Jean-François Millet — le peintre des paysans
Barbizon, dans la plaine de Chailly, fin des années 1850. Deux paysans s’arrêtent dans un champ au crépuscule. Au loin, le clocher d’une église sonne l’angélus. L’homme retire son chapeau, la femme baisse la tête. Entre eux, dans l’herbe, une fourche, une brouette, un panier de pommes de terre.
Le peintre qui les observe a quarante-cinq ans. Il s’appelle Jean-François Millet. Il est né dans une famille de cultivateurs normands, il a appris à lire en latin avec un grand-oncle prêtre, il a étudié à l’École des Beaux-Arts de Paris, et il vit depuis 1849 dans ce village au bord de la forêt de Fontainebleau. Il peint des paysans. Il est devenu, contre tous les courants de son temps, le premier grand peintre de la condition paysanne en France.
Le tableau qu’il prépare ce soir-là deviendra L’Angélus. C’est aujourd’hui l’une des images les plus reproduites de tout le XIXᵉ siècle, et l’œuvre qui a permis à des millions de regardeurs, partout dans le monde, de voir un paysan pour la première fois.
L’enfant de Gruchy
Jean-François Millet naît le 4 octobre 1814 à Gruchy, un hameau de la commune de Gréville-Hague, dans la pointe nord-ouest du Cotentin, en Normandie. Ses parents — Jean-Louis-Nicolas Millet et Aimée-Henriette-Adélaïde Henry — sont des cultivateurs aisés, propriétaires de leur ferme, dont les champs bordent les falaises qui dominent la Manche. Il est l’aîné de huit enfants.

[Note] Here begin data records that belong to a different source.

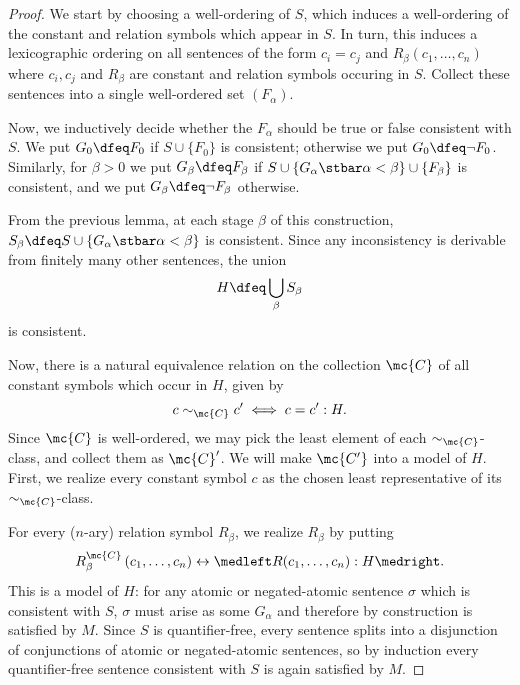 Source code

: \documentclass[11pt]{article}
\begin{document}

\begin{proof}
  We start by choosing a well-ordering of $S$, which induces a well-ordering of the constant and relation symbols which appear in $S$. In turn, this induces a lexicographic ordering on all sentences of the form $c_i = c_j$ and $R_{\beta}(c_1, \dots, c_n)$ where $c_i, c_j$ and $R_{\beta}$ are constant and relation symbols occuring in $S$. Collect these sentences into a single well-ordered set $(F_{\alpha})$.

  Now, we inductively decide whether the $F_{\alpha}$ should be true or false consistent with $S$. We put $G_{0} \dfeq F_0$ if $S \cup \{F_0\}$ is consistent; otherwise we put $G_0 \dfeq \neg F_0$. Similarly, for $\beta > 0$ we put $G_{\beta} \dfeq F_{\beta}$ if $S \cup \{G_{\alpha} \stbar \alpha < \beta\} \cup \{F_{\beta}\}$ is consistent, and we put $G_{\beta} \dfeq \neg F_{\beta}$ otherwise.

  From the previous lemma, at each stage $\beta$ of this construction, $S_{\beta} \dfeq S \cup \{G_{\alpha} \stbar \alpha < \beta\}$ is consistent. Since any inconsistency is derivable from finitely many other sentences, the union
  $$
H \dfeq \bigcup_{\beta} S_{\beta} 
$$
is consistent.

Now, there is a natural equivalence relation on the collection $\mc{C}$ of all constant symbols which occur in $H$, given by $$ c \sim_{\mc{C}} c' \iff c = c' : H .$$ Since $\mc{C}$ is well-ordered, we may pick the least element of each $\sim_{\mc{C}}$-class, and collect them as $\mc{C}'$. We will make $\mc{C'}$ into a model of $H$. First, we realize every constant symbol $c$ as the chosen least representative of its $\sim_{\mc{C}}$-class.

For every ($n$-ary) relation symbol $R_{\beta}$, we realize $R_{\beta}$ by putting
$$
R_{\beta}^{\mc{C}} \left(c_1, \dots, c_n\right) \leftrightarrow \medleft R(c_1, \dots, c_n) : H \medright.
$$
This is a model of $H$: for any atomic or negated-atomic sentence $\sigma$ which is consistent with $S$, $\sigma$ must arise as some $G_{\alpha}$ and therefore by construction is satisfied by $M$. Since $S$ is quantifier-free, every sentence splits into a disjunction of conjunctions of atomic or negated-atomic sentences, so by induction every quantifier-free sentence consistent with $S$ is again satisfied by $M$.
\end{proof}
\end{document}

La famille n’est pas pauvre. Elle est rurale, croyante, cultivée. Le grand-oncle paternel de Millet, prêtre, lui apprend à lire, l’initie au latin, lui fait découvrir Virgile et la Bible. Toute sa vie, Millet citera de mémoire ces textes lus dans son enfance — un trait que les biographes ont souvent oublié de relever, mais qu’Universalis souligne : Millet est l’un des artistes les plus érudits de son siècle, formé non pas par les ateliers parisiens mais par une éducation classique reçue dans la pénombre du presbytère de Gréville.

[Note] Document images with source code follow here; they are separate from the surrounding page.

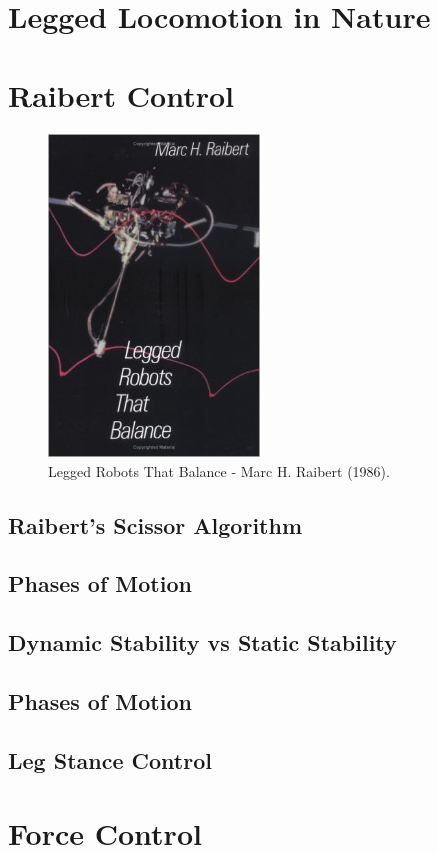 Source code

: \section{Legged Locomotion in Nature}

\section{Raibert Control}

\begin{figure}[H]
\centering
\includegraphics[width=0.5\textwidth]{images/literature/legged-robots-that-balance.jpg} 
\caption{Legged Robots That Balance - Marc H. Raibert (1986).}
\label{fig:legged-robots-that-balance}
\end{figure}

\subsection{Raibert's Scissor Algorithm}

\subsection{Phases of Motion}



\cite{Raibert1977}
\cite{Raibert1984}
\cite{Raibert1989}

\subsection{Dynamic Stability vs Static Stability}
\subsection{Phases of Motion}
\subsection{Leg Stance Control}
\section{Force Control}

À dix-huit ans, il commence un apprentissage de peinture à Cherbourg, d’abord chez le portraitiste Bon Du Mouchel, puis chez Théophile Langlois de Chèvreville, élève d’Antoine-Jean Gros. La ville de Cherbourg lui octroie en 1837 une bourse municipale qui lui permet de partir à Paris étudier à l’École des Beaux-Arts.
Il a vingt-trois ans, vient d’une ferme du Cotentin, et part pour la capitale. Il y restera, par intermittence, douze ans avant de trouver enfin, à Barbizon, le lieu où il peindra.
Paris, la traversée du désert
À Paris, Millet entre à l’École des Beaux-Arts dans l’atelier de Paul Delaroche, peintre d’histoire alors au sommet de sa réputation. L’expérience est brève et houleuse. Millet ne supporte pas la peinture officielle, les concours académiques, l’esprit du Salon. Il quitte l’atelier au bout de quelques mois et tente plusieurs fois, sans succès, le Prix de Rome.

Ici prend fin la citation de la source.